A good modern example is MERS which is the nominee holder of mortgages that are then traded commercially (often electronically, often in transactions not involving humans between entities). A similar example, is street name ownership of a publicly held security within which electronic trades are facilitated.
Even when trusts are not created intentionally, they can be implied in law.
In New Zealand, even a river can have corporate personality (an idea proposed in legal scholarship decades earlier) and thus has legal standing to sue and own property, through a representative appointed by a legal process.

This river can bring lawsuits and own property.
While these entities must be formed by individuals at the outset, some kinds of entities and trusts, such as non-profits and charitable trusts, do not have human "owners" in any meaningful sense. You can also have trusts that are for the benefit of animals or the graves of deceased people.
The issue of "dead hand control" is a long standing one in the law, which was first addressed in the common law tradition in the Duke of Norfolk's Case of 1682 which gave rise to what is known now as the Rule Against Perpetuities (which now has many exceptions).
There is also no prohibition on entities or legal instruments making decisions based upon formulas or programs, indeed, certain kinds of mutual funds (e.g index funds and exchange traded funds), which are generally organized as business trusts, are required to carry out their operational duties in a formulaic manner.
Legal instruments such as deeds creating life estates and residuary estates, joint tenancy deeds, and beneficiary deeds have transferred real property by operation for law for hundreds of years without human intervention at the time of transfer, operating as simple "programs".
Likewise, business transactions are routinely effected electronically without human intervention. Lots of e-commerce is conducted in that manner.
For example, you do that when you use an ATM or go to a self-check out kiosk for a movie or at an airport or in a grocery store. Sometimes these programs are called "electronic agents" but they need not be agents of a natural person, they could also be (and indeed, usually are) agents of a legal personality that is not a natural person.
Even before electronics were invented, vending machines mechanically effected business transactions, transferring title to the personal property contained within them, without human involvement.

An early non-human device that conducted business transactions without electronics. (Similar devices have existed as far back as antiquity in classical Greece, dispensing Holy Water.)
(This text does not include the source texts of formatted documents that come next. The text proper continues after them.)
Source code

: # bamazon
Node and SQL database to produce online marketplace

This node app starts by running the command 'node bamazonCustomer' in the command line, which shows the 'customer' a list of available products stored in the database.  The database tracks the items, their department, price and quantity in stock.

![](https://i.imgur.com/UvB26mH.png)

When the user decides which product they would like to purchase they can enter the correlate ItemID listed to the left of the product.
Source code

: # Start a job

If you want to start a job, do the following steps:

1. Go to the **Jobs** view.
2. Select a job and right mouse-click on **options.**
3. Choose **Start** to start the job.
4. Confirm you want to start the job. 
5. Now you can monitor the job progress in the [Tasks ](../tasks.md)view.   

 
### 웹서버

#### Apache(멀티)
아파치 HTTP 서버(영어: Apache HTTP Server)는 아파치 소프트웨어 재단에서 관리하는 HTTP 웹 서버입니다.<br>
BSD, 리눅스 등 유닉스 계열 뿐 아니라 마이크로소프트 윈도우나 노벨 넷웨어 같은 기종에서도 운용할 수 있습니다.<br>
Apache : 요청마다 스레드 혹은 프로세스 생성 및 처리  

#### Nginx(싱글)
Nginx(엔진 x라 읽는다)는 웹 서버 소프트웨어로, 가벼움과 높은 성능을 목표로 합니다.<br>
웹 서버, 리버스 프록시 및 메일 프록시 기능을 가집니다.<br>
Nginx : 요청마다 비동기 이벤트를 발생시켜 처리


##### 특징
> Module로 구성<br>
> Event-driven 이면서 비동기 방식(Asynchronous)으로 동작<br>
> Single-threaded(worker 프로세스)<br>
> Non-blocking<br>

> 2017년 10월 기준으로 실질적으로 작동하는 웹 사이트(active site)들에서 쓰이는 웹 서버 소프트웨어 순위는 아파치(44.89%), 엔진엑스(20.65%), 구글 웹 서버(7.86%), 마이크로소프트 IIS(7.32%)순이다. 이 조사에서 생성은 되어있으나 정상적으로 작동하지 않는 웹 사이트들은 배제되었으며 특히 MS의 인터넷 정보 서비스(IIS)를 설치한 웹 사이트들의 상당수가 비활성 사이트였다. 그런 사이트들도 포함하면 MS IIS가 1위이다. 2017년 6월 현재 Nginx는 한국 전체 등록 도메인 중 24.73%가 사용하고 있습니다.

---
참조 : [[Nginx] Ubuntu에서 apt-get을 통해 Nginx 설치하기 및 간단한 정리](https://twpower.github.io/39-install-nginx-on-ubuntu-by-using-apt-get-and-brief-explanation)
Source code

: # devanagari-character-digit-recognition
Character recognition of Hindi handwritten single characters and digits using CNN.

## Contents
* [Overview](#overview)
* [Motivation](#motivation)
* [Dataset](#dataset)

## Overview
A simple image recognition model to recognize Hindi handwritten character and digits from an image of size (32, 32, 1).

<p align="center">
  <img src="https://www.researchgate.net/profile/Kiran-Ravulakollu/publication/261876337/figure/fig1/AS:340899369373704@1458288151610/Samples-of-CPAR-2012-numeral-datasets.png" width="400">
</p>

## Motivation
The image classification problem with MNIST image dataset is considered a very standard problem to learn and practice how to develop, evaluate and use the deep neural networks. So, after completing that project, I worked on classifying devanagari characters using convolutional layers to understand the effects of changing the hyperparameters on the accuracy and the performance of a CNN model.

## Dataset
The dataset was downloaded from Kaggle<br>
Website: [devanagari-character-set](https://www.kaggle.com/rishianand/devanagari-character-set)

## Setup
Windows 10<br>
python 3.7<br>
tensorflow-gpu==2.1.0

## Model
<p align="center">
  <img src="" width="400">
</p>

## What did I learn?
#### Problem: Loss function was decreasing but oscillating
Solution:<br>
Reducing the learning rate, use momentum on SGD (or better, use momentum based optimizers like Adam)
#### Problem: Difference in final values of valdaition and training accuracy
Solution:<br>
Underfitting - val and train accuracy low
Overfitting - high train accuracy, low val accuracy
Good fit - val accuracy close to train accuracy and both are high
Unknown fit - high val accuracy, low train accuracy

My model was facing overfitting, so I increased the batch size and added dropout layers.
An entity could be formed that transacts principally via blockchain and that entity would not even have to have owners. It would have to have natural persons affiliated with it in some way, but its main businesses could be conducted by a computer system that these affiliated natural persons put into place for an entity that they form.
Legal instruments like paper currency, checks, negotiable promissory notes, bearer bonds, negotiable warehouse receipts, and derivatives all have some of the features associated with blockchains (i.e. incorporating a third-party non-natural person's involvement in a transaction without active management by natural persons).
In general, a blockchain is not a legal innovation and introduces nothing that is legally new or revolutionary. It is old wine poured into new skins.